=== DATA EXTRACT ===
──────────

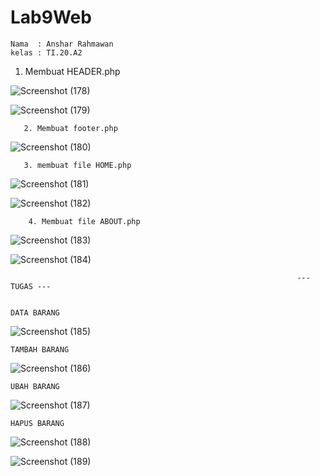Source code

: # Lab9Web

    Nama  : Anshar Rahmawan
    kelas : TI.20.A2
    
    
1. Membuat HEADER.php

![Screenshot (178)](https://user-images.githubusercontent.com/72779594/170850965-059bea84-5aa2-4d06-b2d0-641adc4bead1.png)

![Screenshot (179)](https://user-images.githubusercontent.com/72779594/170850970-6934ff4a-5318-4153-9c3c-babb5f767c31.png)

       2. Membuat footer.php
      
![Screenshot (180)](https://user-images.githubusercontent.com/72779594/170851557-2e7002d5-ddc2-4e20-8dc2-31373bef8b4d.png)

       3. membuat file HOME.php

![Screenshot (181)](https://user-images.githubusercontent.com/72779594/170851582-c9c97ad7-5bcc-4209-9b11-a9b80ed5e26c.png)

![Screenshot (182)](https://user-images.githubusercontent.com/72779594/170851594-f12b69dd-2829-47ae-9fa7-e435e38f3d76.png)

        4. Membuat file ABOUT.php
        
![Screenshot (183)](https://user-images.githubusercontent.com/72779594/170851637-d43db1de-ea7c-427f-b568-ba169e146b48.png)

![Screenshot (184)](https://user-images.githubusercontent.com/72779594/170851640-189fef5d-23b3-4849-888e-962e4d2bbfb2.png)

                                                                    --- TUGAS ---
                                                                    

    DATA BARANG
    
![Screenshot (185)](https://user-images.githubusercontent.com/72779594/170851791-6974fdbc-ff1a-4283-891c-bcea9f3769e1.png)

    TAMBAH BARANG
        
![Screenshot (186)](https://user-images.githubusercontent.com/72779594/170851814-7bcb9a6a-c100-4bef-92fe-b8285b1a6940.png)

    UBAH BARANG
    
![Screenshot (187)](https://user-images.githubusercontent.com/72779594/170851825-f9fcfe77-d884-411c-b325-016f929783ab.png)

    HAPUS BARANG
    
![Screenshot (188)](https://user-images.githubusercontent.com/72779594/170851841-458bae45-d4cd-425b-a76b-6f0f6a1bd1e2.png)

![Screenshot (189)](https://user-images.githubusercontent.com/72779594/170851844-f8e4fc17-084b-4d48-81e7-222bd3d67a8e.png)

──────────

=== PROMPT ===
Look above for the line that contains "TAMBAH BARANG". Starting there, transcribe every line exactly until you have copied the line that contains "UBAH BARANG".

=== OUTPUT OF THE EXERCISE ===
    TAMBAH BARANG
        
![Screenshot (186)](https://user-images.githubusercontent.com/72779594/170851814-7bcb9a6a-c100-4bef-92fe-b8285b1a6940.png)

    UBAH BARANG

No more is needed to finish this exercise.